Asisten Ekonomi dan Pembangunan Sekretariat Daerah Kabupaten Garut, Dedy Mulyadi, menegaskan bahwa kegiatan ini diarahkan untuk meningkatkan kemampuan UMKM menghadapi ketatnya persaingan di era digital. Menurutnya, pelaku UMKM perlu memahami strategi branding modern, teknik promosi kreatif, hingga memaksimalkan teknologi digital untuk menjangkau pasar yang lebih luas.
“Semoga pertemuan ini dapat memberikan dampak nyata bagi pelaku UMKM di Kabupaten Garut,” ujar Dedy.
Adaptasi Digital Jadi Kunci UMKM Bertahan
Dalam kesempatan tersebut, Dedy menekankan bahwa pelaku UMKM harus cepat beradaptasi dengan perubahan zaman. Menurutnya, digitalisasi kini menjadi bagian penting dalam pengembangan usaha, terutama dalam mempromosikan produk lokal agar mampu bersaing secara lebih efektif.
“Satu-satunya yang konstan adalah perubahan. Kita terus mengalami perkembangan zaman.
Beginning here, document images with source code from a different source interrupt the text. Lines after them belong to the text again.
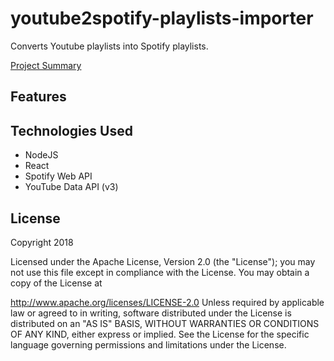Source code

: # youtube2spotify-playlists-importer
Converts Youtube playlists into Spotify playlists.

[Project Summary](https://docs.google.com/document/d/1oiIsYcD45I6ibbgitQ_3UDJL5AQkdo5GLibpCVOkFek/edit?usp=sharing)

## Features


## Technologies Used
- NodeJS
- React
- Spotify Web API
- YouTube Data API (v3)

## License
Copyright 2018

Licensed under the Apache License, Version 2.0 (the "License"); you may not use this file except in compliance with the License. You may obtain a copy of the License at

http://www.apache.org/licenses/LICENSE-2.0
Unless required by applicable law or agreed to in writing, software distributed under the License is distributed on an "AS IS" BASIS, WITHOUT WARRANTIES OR CONDITIONS OF ANY KIND, either express or implied. See the License for the specific language governing permissions and limitations under the License.
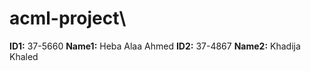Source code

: # acml-project\
**ID1:** 37-5660
**Name1:** Heba Alaa Ahmed
**ID2:** 37-4867
**Name2:** Khadija Khaled 

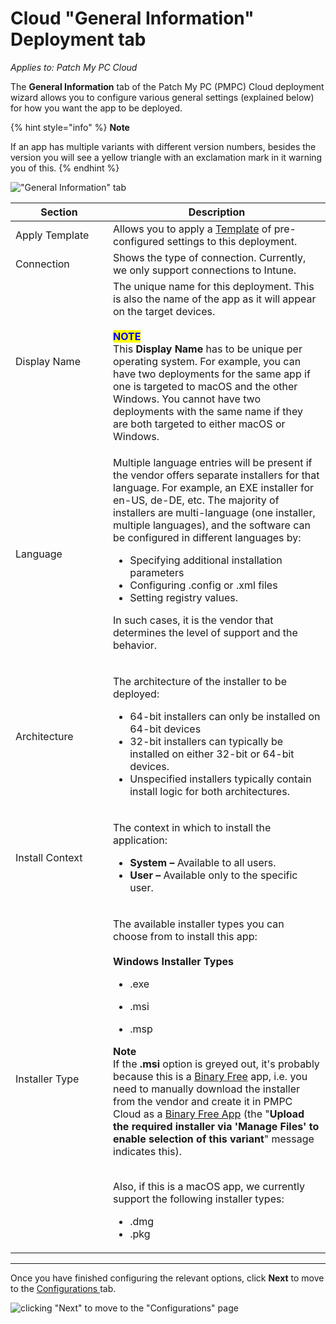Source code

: # Cloud "General Information" Deployment tab

_Applies to: Patch My PC Cloud_

The **General Information** tab of the Patch My PC (PMPC) Cloud deployment wizard allows you to configure various general settings (explained below) for how you want the app to be deployed.

{% hint style="info" %}
**Note**

If an app has multiple variants with different version numbers, besides the version you will see a yellow triangle with an exclamation mark in it  warning you of this.
{% endhint %}

![&#x22;General Information&#x22; tab](../../../_images/image%20%282383%29.png%20"&#x22;General%20Information&#x22;%20tab")

<table><thead><tr><th width="140">Section</th><th>Description</th></tr></thead><tbody><tr><td>Apply Template</td><td>Allows you to apply a <a href="../use-a-template-in-cloud-deployments.md">Template</a> of pre-configured settings to this deployment.</td></tr><tr><td>Connection</td><td>Shows the type of connection. Currently, we only support connections to Intune.</td></tr><tr><td>Display Name</td><td>The unique name for this deployment. This is also the name of the app as it will appear on the target devices.<br><br><mark style="color:blue;"><strong>NOTE</strong></mark><br>This <strong>Display Name</strong> has to be unique per operating system. For example, you can have two deployments for the same app if one is targeted to macOS and the other Windows. You cannot have two deployments with the same name if they are both targeted to either macOS or Windows.</td></tr><tr><td>Language</td><td><p>Multiple language entries will be present if the vendor offers separate installers for that language. For example, an EXE installer for en-US, de-DE, etc. The majority of installers are multi-language (one installer, multiple languages), and the software can be configured in different languages by:</p><ul><li>Specifying additional installation parameters</li><li>Configuring .config or .xml files</li><li>Setting registry values.</li></ul><p>In such cases, it is the vendor that determines the level of support and the behavior.</p></td></tr><tr><td>Architecture</td><td><p>The architecture of the installer to be deployed:</p><ul><li>64-bit installers can only be installed on 64-bit devices</li><li>32-bit installers can typically be installed on either 32-bit or 64-bit devices. </li><li>Unspecified installers typically contain install logic for both architectures.</li></ul></td></tr><tr><td>Install Context</td><td><p>The context in which to install the application:</p><ul><li><strong>System –</strong> Available to all users.</li><li><strong>User –</strong> Available only to the specific user.</li></ul></td></tr><tr><td>Installer Type</td><td><p>The available installer types you can choose from to install this app:<br><br><strong>Windows Installer Types</strong></p><ul><li>.exe</li></ul><ul><li>.msi</li></ul><ul><li>.msp</li></ul><p><strong>Note</strong><br>If the <strong>.msi</strong> option is greyed out, it's probably because this is a <a href="../../binary-free-apps/binary-free-apps-overview.md">Binary Free</a> app, i.e. you need to manually download the installer from the vendor and create it in PMPC Cloud as a <a href="../../binary-free-apps/deploy-a-binary-free-app.md">Binary Free App</a> (the "<strong>Upload the required installer via 'Manage Files' to enable selection of this variant</strong>" message indicates this).</p><p><br>Also, if this is a macOS app, we currently support the following installer types:</p><ul><li>.dmg</li><li>.pkg</li></ul></td></tr></tbody></table>

***

Once you have finished configuring the relevant options, click **Next** to move to the [Configurations ](cloud-configurations-deployment-tab/)tab.

![clicking &#x22;Next&#x22; to move to the &#x22;Configurations&#x22; page](../../../_images/image%20%282384%29.png%20"clicking%20&#x22;Next&#x22;%20to%20move%20to%20the%20&#x22;Configurations&#x22;%20page")
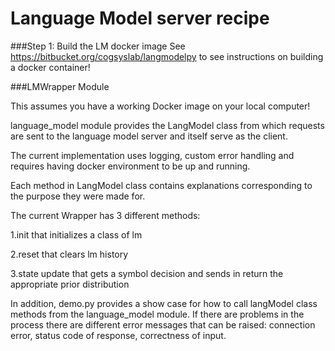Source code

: # Language Model server recipe

###Step 1: Build the LM docker image
See https://bitbucket.org/cogsyslab/langmodelpy to see instructions on building a docker container!


###LMWrapper Module

This assumes you have a working Docker image on your local computer!

language_model module provides the LangModel class from which requests are sent to the language model server and itself serve as the client. 

The current implementation uses logging, custom error handling and requires having docker environment to be up and running. 

Each method in LangModel class contains explanations corresponding to the purpose they were made for. 

The current Wrapper has 3 different methods: 

1.init that initializes a class of lm

2.reset that clears lm history

3.state update that gets a symbol decision and sends in return the appropriate prior distribution

In addition, demo.py provides a show case for how to call langModel class methods from the language_model module.
If there are problems in the process there are different error messages that can be raised: connection error, status code of response, correctness of input. 
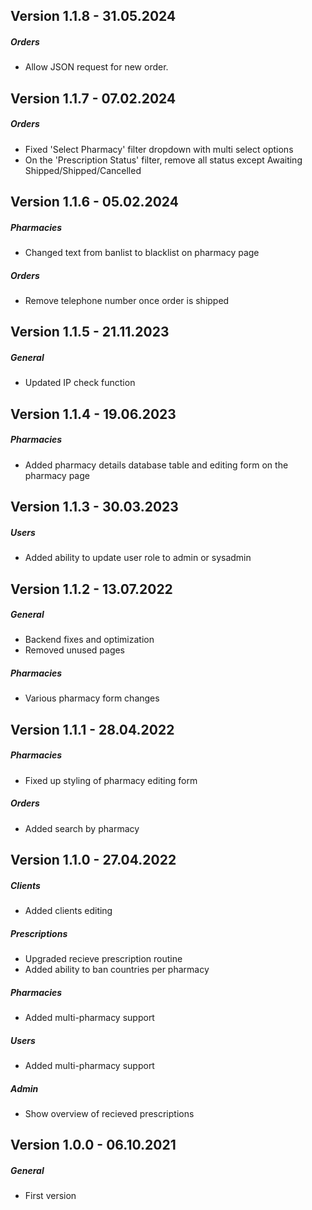 ## Version 1.1.8 - 31.05.2024

##### Orders

-   Allow JSON request for new order.

## Version 1.1.7 - 07.02.2024

##### Orders

-   Fixed 'Select Pharmacy' filter dropdown with multi select options
-   On the 'Prescription Status' filter, remove all status except Awaiting Shipped/Shipped/Cancelled

## Version 1.1.6 - 05.02.2024

##### Pharmacies

-   Changed text from banlist to blacklist on pharmacy page

##### Orders

-   Remove telephone number once order is shipped

## Version 1.1.5 - 21.11.2023

##### General

-   Updated IP check function

## Version 1.1.4 - 19.06.2023

##### Pharmacies

-   Added pharmacy details database table and editing form on the pharmacy page

## Version 1.1.3 - 30.03.2023

##### Users

-   Added ability to update user role to admin or sysadmin

## Version 1.1.2 - 13.07.2022

##### General

-   Backend fixes and optimization
-   Removed unused pages

##### Pharmacies

-   Various pharmacy form changes

## Version 1.1.1 - 28.04.2022

##### Pharmacies

-   Fixed up styling of pharmacy editing form

##### Orders

-   Added search by pharmacy

## Version 1.1.0 - 27.04.2022

##### Clients

-   Added clients editing

##### Prescriptions

-   Upgraded recieve prescription routine
-   Added ability to ban countries per pharmacy

##### Pharmacies

-   Added multi-pharmacy support

##### Users

-   Added multi-pharmacy support

##### Admin

-   Show overview of recieved prescriptions

## Version 1.0.0 - 06.10.2021

##### General

-   First version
Saat ini, perubahan itu adalah digitalisasi. Produk Garut harus segera beradaptasi dan mempromosikannya dengan cara-cara baru dan kreatif,” jelas Dedy.
Ia mengungkapkan optimismenya terhadap potensi besar produk unggulan daerah. Menurut Dedy, Garut memiliki beragam komoditas yang mampu menarik pasar nasional hingga internasional berkat kekhasan dan kualitasnya.
“Garut itu punya dodol, batik Garutan, kerajinan kulit, hingga kopi. Semua punya peluang besar dikembangkan,” tegasnya.
Inklusi Keuangan dan Penguatan Permodalan
Selain aspek branding dan promosi, workshop ini juga menyoroti pentingnya penguatan akses permodalan bagi UMKM. Dedy berharap perbankan dapat meningkatkan keterlibatan dalam program inklusi keuangan sehingga pelaku usaha kecil semakin mudah mendapatkan fasilitas permodalan.
“Pihaknya berharap pelaksanaan inklusi keuangan mendapat keterlibatan semua pihak, termasuk perbankan, dalam penguatan penyelenggaraan di bidang keuangan. Ini penting untuk membantu permodalan Bapak/Ibu pelaku UMKM,” tutupnya.